Copy out each line below that has the word "default" in it.

§ Records from a dataset
--- START ---

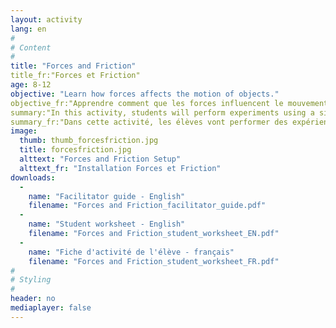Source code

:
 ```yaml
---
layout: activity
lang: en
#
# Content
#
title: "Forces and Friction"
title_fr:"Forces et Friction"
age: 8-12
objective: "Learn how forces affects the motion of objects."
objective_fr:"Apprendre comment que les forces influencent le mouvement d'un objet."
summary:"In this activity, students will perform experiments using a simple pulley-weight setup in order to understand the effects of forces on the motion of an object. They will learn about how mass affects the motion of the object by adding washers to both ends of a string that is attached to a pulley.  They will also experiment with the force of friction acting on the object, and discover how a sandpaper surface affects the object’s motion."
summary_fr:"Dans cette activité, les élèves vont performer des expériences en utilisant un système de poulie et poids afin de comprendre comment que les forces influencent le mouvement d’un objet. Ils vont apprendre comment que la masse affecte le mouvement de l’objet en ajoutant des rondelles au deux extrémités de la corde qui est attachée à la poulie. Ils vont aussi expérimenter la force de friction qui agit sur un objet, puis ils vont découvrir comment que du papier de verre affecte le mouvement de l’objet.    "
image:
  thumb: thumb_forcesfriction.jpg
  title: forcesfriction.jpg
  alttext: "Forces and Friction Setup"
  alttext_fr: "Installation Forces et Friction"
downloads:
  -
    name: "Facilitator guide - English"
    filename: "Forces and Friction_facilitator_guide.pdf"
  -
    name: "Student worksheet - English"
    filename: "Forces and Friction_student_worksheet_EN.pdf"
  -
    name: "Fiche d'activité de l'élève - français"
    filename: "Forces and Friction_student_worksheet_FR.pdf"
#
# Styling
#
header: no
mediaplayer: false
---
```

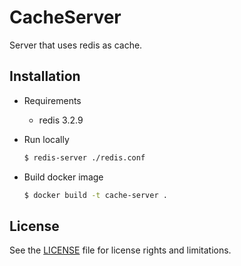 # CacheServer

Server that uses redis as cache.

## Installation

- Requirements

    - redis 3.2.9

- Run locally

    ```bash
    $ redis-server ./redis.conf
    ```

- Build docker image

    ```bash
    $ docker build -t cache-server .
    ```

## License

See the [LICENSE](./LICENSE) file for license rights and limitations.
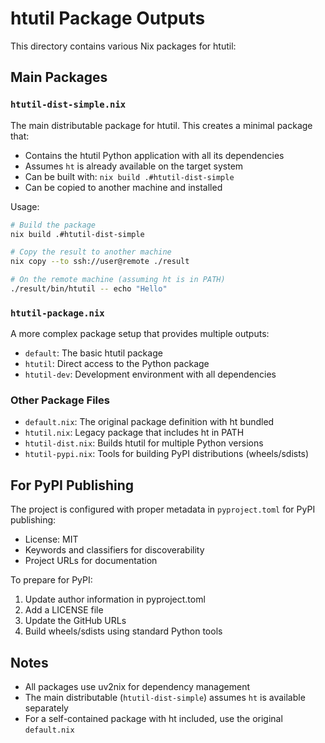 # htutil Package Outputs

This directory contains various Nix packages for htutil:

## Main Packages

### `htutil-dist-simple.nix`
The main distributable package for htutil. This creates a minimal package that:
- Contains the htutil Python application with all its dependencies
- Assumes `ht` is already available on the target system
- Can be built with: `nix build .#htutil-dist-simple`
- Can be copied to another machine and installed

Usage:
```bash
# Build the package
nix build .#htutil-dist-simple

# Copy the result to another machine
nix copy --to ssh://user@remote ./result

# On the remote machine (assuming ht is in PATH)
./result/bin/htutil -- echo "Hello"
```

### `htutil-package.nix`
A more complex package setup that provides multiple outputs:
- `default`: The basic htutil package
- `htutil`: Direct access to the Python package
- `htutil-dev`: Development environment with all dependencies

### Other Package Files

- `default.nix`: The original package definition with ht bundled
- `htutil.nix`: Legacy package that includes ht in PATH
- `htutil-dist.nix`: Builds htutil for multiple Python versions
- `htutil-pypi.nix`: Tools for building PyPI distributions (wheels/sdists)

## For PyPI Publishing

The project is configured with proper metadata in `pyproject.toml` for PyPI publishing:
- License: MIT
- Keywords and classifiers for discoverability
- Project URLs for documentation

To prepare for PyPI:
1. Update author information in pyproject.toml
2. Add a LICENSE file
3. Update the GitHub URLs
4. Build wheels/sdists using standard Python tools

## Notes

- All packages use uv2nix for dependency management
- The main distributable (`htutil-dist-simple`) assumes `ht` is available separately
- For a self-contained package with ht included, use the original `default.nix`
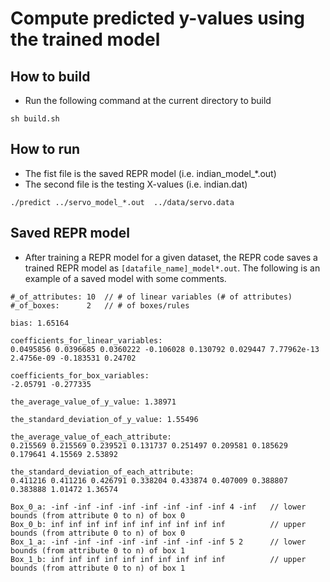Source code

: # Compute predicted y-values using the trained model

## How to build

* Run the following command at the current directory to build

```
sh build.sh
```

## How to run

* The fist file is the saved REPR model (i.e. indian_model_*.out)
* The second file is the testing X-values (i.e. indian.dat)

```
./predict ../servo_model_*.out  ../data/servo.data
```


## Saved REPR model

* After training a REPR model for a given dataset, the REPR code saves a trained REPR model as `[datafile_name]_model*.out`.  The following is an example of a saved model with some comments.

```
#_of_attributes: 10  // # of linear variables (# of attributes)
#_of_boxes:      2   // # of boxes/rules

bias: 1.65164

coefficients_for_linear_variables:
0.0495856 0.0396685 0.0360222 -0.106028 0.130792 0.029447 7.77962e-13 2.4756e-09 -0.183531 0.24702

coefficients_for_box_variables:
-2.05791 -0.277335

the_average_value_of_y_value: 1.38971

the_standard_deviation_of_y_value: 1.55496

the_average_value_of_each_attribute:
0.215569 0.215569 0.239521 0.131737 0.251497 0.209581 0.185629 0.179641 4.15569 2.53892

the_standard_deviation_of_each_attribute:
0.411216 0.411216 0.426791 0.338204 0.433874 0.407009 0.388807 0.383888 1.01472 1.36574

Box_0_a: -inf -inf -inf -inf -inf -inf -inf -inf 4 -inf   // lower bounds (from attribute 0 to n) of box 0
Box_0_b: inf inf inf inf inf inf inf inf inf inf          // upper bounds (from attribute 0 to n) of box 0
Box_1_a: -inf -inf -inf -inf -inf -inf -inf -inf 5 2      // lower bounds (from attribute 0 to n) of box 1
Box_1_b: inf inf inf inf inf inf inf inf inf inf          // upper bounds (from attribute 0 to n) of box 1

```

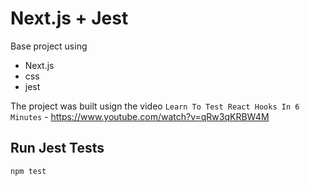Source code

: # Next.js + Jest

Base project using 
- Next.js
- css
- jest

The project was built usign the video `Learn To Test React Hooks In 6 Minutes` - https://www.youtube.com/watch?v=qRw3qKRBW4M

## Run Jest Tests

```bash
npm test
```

--- END ---

§ TASK OUTPUT
- `default`: The basic htutil package
- `default.nix`: The original package definition with ht bundled
- For a self-contained package with ht included, use the original `default.nix`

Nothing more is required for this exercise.